With every day bringing more bad financial news, with job loss now an equal opportunity experience, with paying the mortgage each month a major hassle, we can at least be glad that Barack Obama is said to be ahead of any previous president-elect in putting together his team.

For sure, there are a lot of retreads from the Clinton years. And with the exception of keeping defense chief Robert Gates, there aren’t a lot of Republican crossovers. At least not yet. True bipartisanship remains a vision, not a fait accompli.

When Obama holds press conferences, the markets gyrate down and up and down and up and down.

We still don’t know what his exact plans for economic recovery or stimulus spending on infrastructure are. We have more questions than answers about where all the money is going to come from other than from government printing presses. We want to know how the flattening of the tires on our economic wheels will be re-inflated.

But there is steadiness and calm resolve when Obama speaks that are reassuring. He says he has the vision that will lead the country back to the new normalcy, whatever that will be. He pledges to hit the ground running on Jan 20, which seems a scary long way away. But at least there is no more talk of President Bush getting us into another war, say, with Iran.

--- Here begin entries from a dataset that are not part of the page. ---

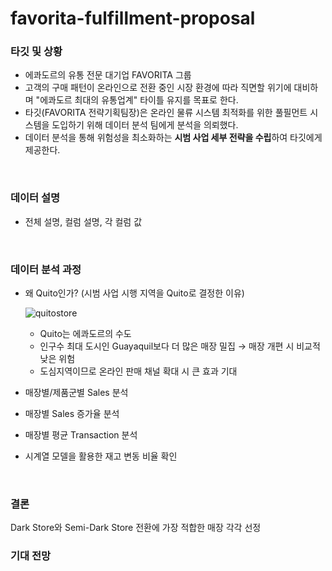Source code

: # favorita-fulfillment-proposal
### 타깃 및 상황
- 에콰도르의 유통 전문 대기업 FAVORITA 그룹
- 고객의 구매 패턴이 온라인으로 전환 중인 시장 환경에 따라 직면할 위기에 대비하며 "에콰도르 최대의 유통업계" 타이틀 유지를 목표로 한다.
- 타깃(FAVORITA 전략기획팀장)은 온라인 물류 시스템 최적화를 위한 풀필먼트 시스템을 도입하기 위해 데이터 분석 팀에게 분석을 의뢰했다.
- 데이터 분석을 통해 위험성을 최소화하는 **시범 사업 세부 전략을 수립**하여 타깃에게 제공한다.
<br>

### 데이터 설명
- 전체 설명, 컬럼 설명, 각 컬럼 값
<br>

### 데이터 분석 과정
- 왜 Quito인가? (시범 사업 시행 지역을 Quito로 결정한 이유)
  
    ![quitostore](https://github.com/kseob758/favorita-fulfillment-proposal/assets/125840318/1a15412a-faa6-46e7-9bbc-163fc583c4d6)
  - Quito는 에콰도르의 수도
  - 인구수 최대 도시인 Guayaquil보다 더 많은 매장 밀집 → 매장 개편 시 비교적 낮은 위험
  - 도심지역이므로 온라인 판매 채널 확대 시 큰 효과 기대
- 매장별/제품군별 Sales 분석
- 매장별 Sales 증가율 분석
- 매장별 평균 Transaction 분석
- 시계열 모델을 활용한 재고 변동 비율 확인
<br>

### 결론
Dark Store와 Semi-Dark Store 전환에 가장 적합한 매장 각각 선정
<br>

### 기대 전망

Obama’s picks have been encouraging. For the most part, they have been men and women with experience but with the fresh perspective of having been away from Washington for a while. Their job is not to provide vision — Obama says that’s his prerogative — but to spar with each other, think up new ways to come at old problems and carry out the policies they formulate together.

It is telling that Republicans have not been critical, preferring to see what Obama does in office and perhaps willing to give the new team a chance because of desperation. Obama, for his part, has been firm in saying there is only one U.S. president at a time. He has done very little second-guessing of the Ben Bernanke-Henry Paulson attempts to restart the economic engine, even though so far they have not been successful.

The Bush administration’s play-for-time $800 billion plan to pump money from the Federal Reserve into all aspects of American life is an astonishing move born of true fear. It may help rev up the economy, but it is doubtful it will stop or even lessen the recession.

Obama says we have to believe that, having been through rough times before, this nation will recover. We just have to shudder at the huge trillion-dollar deficits and trust that foreigners will continue to invest their own declining assets in our country.

The president-elect, in an answer to a press-conference question about what he personally thinks about falling retail sales and whether he will go to the mall, said that he does plan to buy some Christmas presents for his family. But he pointedly refused to tell the nation to go shopping, as Bush so strangely did right after 9/11. For one thing, it would be callous to tell families uncertain about how they’ll afford life’s necessities to spend more. Americans are curtailing their spending, but they will spend what they feel they have to spend during the holidays.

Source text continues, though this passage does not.